• **DATASET**:
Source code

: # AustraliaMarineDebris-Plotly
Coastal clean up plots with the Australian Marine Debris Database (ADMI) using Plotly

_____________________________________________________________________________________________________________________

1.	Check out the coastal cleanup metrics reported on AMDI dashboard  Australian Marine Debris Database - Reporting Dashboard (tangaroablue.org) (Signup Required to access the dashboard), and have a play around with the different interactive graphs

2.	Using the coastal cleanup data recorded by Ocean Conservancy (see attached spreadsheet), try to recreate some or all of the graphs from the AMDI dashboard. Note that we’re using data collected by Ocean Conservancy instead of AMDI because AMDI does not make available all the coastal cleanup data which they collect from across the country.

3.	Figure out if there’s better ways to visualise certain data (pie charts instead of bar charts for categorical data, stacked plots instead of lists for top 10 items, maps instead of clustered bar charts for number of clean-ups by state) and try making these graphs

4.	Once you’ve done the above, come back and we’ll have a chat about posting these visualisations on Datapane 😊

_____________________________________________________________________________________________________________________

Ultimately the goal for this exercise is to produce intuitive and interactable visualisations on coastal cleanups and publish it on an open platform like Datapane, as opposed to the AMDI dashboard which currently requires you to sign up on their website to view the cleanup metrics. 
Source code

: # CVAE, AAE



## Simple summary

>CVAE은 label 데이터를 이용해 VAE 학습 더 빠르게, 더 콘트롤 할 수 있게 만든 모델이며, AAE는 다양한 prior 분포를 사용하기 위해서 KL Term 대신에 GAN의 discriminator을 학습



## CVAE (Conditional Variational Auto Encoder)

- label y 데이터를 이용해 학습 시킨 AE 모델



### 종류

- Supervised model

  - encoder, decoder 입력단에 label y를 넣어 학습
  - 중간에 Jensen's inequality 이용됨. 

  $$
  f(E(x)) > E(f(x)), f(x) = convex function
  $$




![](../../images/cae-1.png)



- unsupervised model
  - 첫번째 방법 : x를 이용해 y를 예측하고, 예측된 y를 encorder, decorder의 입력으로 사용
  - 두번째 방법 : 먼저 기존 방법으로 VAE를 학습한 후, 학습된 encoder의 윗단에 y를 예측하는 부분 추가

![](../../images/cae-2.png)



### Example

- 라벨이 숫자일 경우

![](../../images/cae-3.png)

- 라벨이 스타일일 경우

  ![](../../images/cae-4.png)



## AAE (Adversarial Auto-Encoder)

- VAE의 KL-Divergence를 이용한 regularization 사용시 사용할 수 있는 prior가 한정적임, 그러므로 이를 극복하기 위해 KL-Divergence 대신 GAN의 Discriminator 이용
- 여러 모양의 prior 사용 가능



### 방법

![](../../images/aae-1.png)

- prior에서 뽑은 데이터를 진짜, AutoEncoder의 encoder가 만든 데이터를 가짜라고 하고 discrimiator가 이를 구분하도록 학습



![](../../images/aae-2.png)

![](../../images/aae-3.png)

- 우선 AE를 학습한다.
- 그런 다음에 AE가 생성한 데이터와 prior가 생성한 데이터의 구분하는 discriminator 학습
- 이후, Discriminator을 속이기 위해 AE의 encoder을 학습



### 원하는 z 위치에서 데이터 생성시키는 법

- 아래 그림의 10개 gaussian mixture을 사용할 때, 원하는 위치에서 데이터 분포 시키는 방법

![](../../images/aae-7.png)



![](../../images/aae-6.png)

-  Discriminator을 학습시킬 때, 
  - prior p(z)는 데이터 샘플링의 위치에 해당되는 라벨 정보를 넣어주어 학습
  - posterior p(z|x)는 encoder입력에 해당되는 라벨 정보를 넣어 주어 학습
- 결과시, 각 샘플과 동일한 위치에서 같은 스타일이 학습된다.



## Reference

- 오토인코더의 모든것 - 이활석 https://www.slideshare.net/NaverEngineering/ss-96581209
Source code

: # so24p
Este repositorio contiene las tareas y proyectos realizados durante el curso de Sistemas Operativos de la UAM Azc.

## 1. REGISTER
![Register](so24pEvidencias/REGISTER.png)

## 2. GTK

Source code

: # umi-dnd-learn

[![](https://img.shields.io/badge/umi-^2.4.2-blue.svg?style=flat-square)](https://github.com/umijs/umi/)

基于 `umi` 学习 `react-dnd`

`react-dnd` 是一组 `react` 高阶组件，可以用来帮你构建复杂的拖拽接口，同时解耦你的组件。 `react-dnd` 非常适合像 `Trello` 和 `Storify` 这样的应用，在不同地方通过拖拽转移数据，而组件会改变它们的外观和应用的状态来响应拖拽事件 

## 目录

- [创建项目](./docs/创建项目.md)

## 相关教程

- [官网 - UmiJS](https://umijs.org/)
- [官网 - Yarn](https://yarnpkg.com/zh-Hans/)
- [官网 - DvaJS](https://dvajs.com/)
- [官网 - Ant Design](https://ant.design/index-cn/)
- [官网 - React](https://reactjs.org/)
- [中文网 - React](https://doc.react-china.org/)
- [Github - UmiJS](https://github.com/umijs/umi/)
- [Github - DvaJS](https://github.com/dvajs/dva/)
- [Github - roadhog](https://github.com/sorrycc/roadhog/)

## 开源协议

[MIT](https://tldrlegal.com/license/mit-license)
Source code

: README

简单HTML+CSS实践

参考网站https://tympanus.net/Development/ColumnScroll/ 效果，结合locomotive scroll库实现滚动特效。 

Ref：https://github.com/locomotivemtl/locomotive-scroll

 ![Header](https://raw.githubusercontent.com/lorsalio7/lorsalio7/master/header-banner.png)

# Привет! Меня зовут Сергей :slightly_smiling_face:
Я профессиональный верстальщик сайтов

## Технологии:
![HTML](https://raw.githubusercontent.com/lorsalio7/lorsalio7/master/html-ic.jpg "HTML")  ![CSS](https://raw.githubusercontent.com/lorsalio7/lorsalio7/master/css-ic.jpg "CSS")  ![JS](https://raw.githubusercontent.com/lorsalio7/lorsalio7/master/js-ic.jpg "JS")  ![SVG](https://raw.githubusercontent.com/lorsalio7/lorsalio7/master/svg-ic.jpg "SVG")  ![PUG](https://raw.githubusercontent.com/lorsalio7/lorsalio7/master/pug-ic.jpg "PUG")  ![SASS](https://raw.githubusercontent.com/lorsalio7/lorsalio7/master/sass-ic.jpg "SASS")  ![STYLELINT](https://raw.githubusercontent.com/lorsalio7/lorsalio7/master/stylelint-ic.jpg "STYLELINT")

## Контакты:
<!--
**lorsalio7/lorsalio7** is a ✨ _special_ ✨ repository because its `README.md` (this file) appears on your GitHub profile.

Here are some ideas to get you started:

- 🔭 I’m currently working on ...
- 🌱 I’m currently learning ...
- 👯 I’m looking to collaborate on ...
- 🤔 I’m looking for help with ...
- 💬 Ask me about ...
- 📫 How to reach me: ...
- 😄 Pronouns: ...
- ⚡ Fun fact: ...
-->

• **WHAT YOU ARE ASKED TO DO**: Repeat the listing exactly, from its first line to its last.

• **TASK OUTPUT**:
Source code

: # AustraliaMarineDebris-Plotly
Coastal clean up plots with the Australian Marine Debris Database (ADMI) using Plotly

_____________________________________________________________________________________________________________________

1.	Check out the coastal cleanup metrics reported on AMDI dashboard  Australian Marine Debris Database - Reporting Dashboard (tangaroablue.org) (Signup Required to access the dashboard), and have a play around with the different interactive graphs

2.	Using the coastal cleanup data recorded by Ocean Conservancy (see attached spreadsheet), try to recreate some or all of the graphs from the AMDI dashboard. Note that we’re using data collected by Ocean Conservancy instead of AMDI because AMDI does not make available all the coastal cleanup data which they collect from across the country.

3.	Figure out if there’s better ways to visualise certain data (pie charts instead of bar charts for categorical data, stacked plots instead of lists for top 10 items, maps instead of clustered bar charts for number of clean-ups by state) and try making these graphs

4.	Once you’ve done the above, come back and we’ll have a chat about posting these visualisations on Datapane 😊

_____________________________________________________________________________________________________________________

Ultimately the goal for this exercise is to produce intuitive and interactable visualisations on coastal cleanups and publish it on an open platform like Datapane, as opposed to the AMDI dashboard which currently requires you to sign up on their website to view the cleanup metrics. 
Source code

: # CVAE, AAE



## Simple summary

>CVAE은 label 데이터를 이용해 VAE 학습 더 빠르게, 더 콘트롤 할 수 있게 만든 모델이며, AAE는 다양한 prior 분포를 사용하기 위해서 KL Term 대신에 GAN의 discriminator을 학습



## CVAE (Conditional Variational Auto Encoder)

- label y 데이터를 이용해 학습 시킨 AE 모델



### 종류

- Supervised model

  - encoder, decoder 입력단에 label y를 넣어 학습
  - 중간에 Jensen's inequality 이용됨. 

  $$
  f(E(x)) > E(f(x)), f(x) = convex function
  $$




![](../../images/cae-1.png)



- unsupervised model
  - 첫번째 방법 : x를 이용해 y를 예측하고, 예측된 y를 encorder, decorder의 입력으로 사용
  - 두번째 방법 : 먼저 기존 방법으로 VAE를 학습한 후, 학습된 encoder의 윗단에 y를 예측하는 부분 추가

![](../../images/cae-2.png)



### Example

- 라벨이 숫자일 경우

![](../../images/cae-3.png)

- 라벨이 스타일일 경우

  ![](../../images/cae-4.png)



## AAE (Adversarial Auto-Encoder)

- VAE의 KL-Divergence를 이용한 regularization 사용시 사용할 수 있는 prior가 한정적임, 그러므로 이를 극복하기 위해 KL-Divergence 대신 GAN의 Discriminator 이용
- 여러 모양의 prior 사용 가능



### 방법

![](../../images/aae-1.png)

- prior에서 뽑은 데이터를 진짜, AutoEncoder의 encoder가 만든 데이터를 가짜라고 하고 discrimiator가 이를 구분하도록 학습



![](../../images/aae-2.png)

![](../../images/aae-3.png)

- 우선 AE를 학습한다.
- 그런 다음에 AE가 생성한 데이터와 prior가 생성한 데이터의 구분하는 discriminator 학습
- 이후, Discriminator을 속이기 위해 AE의 encoder을 학습



### 원하는 z 위치에서 데이터 생성시키는 법

- 아래 그림의 10개 gaussian mixture을 사용할 때, 원하는 위치에서 데이터 분포 시키는 방법

![](../../images/aae-7.png)



![](../../images/aae-6.png)

-  Discriminator을 학습시킬 때, 
  - prior p(z)는 데이터 샘플링의 위치에 해당되는 라벨 정보를 넣어주어 학습
  - posterior p(z|x)는 encoder입력에 해당되는 라벨 정보를 넣어 주어 학습
- 결과시, 각 샘플과 동일한 위치에서 같은 스타일이 학습된다.



## Reference

- 오토인코더의 모든것 - 이활석 https://www.slideshare.net/NaverEngineering/ss-96581209
Source code

: # so24p
Este repositorio contiene las tareas y proyectos realizados durante el curso de Sistemas Operativos de la UAM Azc.

## 1. REGISTER
![Register](so24pEvidencias/REGISTER.png)

## 2. GTK

Source code

: # umi-dnd-learn

[![](https://img.shields.io/badge/umi-^2.4.2-blue.svg?style=flat-square)](https://github.com/umijs/umi/)

基于 `umi` 学习 `react-dnd`

`react-dnd` 是一组 `react` 高阶组件，可以用来帮你构建复杂的拖拽接口，同时解耦你的组件。 `react-dnd` 非常适合像 `Trello` 和 `Storify` 这样的应用，在不同地方通过拖拽转移数据，而组件会改变它们的外观和应用的状态来响应拖拽事件 

## 目录

- [创建项目](./docs/创建项目.md)

## 相关教程

- [官网 - UmiJS](https://umijs.org/)
- [官网 - Yarn](https://yarnpkg.com/zh-Hans/)
- [官网 - DvaJS](https://dvajs.com/)
- [官网 - Ant Design](https://ant.design/index-cn/)
- [官网 - React](https://reactjs.org/)
- [中文网 - React](https://doc.react-china.org/)
- [Github - UmiJS](https://github.com/umijs/umi/)
- [Github - DvaJS](https://github.com/dvajs/dva/)
- [Github - roadhog](https://github.com/sorrycc/roadhog/)

## 开源协议

[MIT](https://tldrlegal.com/license/mit-license)
Source code

: README

简单HTML+CSS实践

参考网站https://tympanus.net/Development/ColumnScroll/ 效果，结合locomotive scroll库实现滚动特效。 

Ref：https://github.com/locomotivemtl/locomotive-scroll

 ![Header](https://raw.githubusercontent.com/lorsalio7/lorsalio7/master/header-banner.png)

# Привет! Меня зовут Сергей :slightly_smiling_face:
Я профессиональный верстальщик сайтов

## Технологии:
![HTML](https://raw.githubusercontent.com/lorsalio7/lorsalio7/master/html-ic.jpg "HTML")  ![CSS](https://raw.githubusercontent.com/lorsalio7/lorsalio7/master/css-ic.jpg "CSS")  ![JS](https://raw.githubusercontent.com/lorsalio7/lorsalio7/master/js-ic.jpg "JS")  ![SVG](https://raw.githubusercontent.com/lorsalio7/lorsalio7/master/svg-ic.jpg "SVG")  ![PUG](https://raw.githubusercontent.com/lorsalio7/lorsalio7/master/pug-ic.jpg "PUG")  ![SASS](https://raw.githubusercontent.com/lorsalio7/lorsalio7/master/sass-ic.jpg "SASS")  ![STYLELINT](https://raw.githubusercontent.com/lorsalio7/lorsalio7/master/stylelint-ic.jpg "STYLELINT")

## Контакты:
<!--
**lorsalio7/lorsalio7** is a ✨ _special_ ✨ repository because its `README.md` (this file) appears on your GitHub profile.

Here are some ideas to get you started:

- 🔭 I’m currently working on ...
- 🌱 I’m currently learning ...
- 👯 I’m looking to collaborate on ...
- 🤔 I’m looking for help with ...
- 💬 Ask me about ...
- 📫 How to reach me: ...
- 😄 Pronouns: ...
- ⚡ Fun fact: ...
-->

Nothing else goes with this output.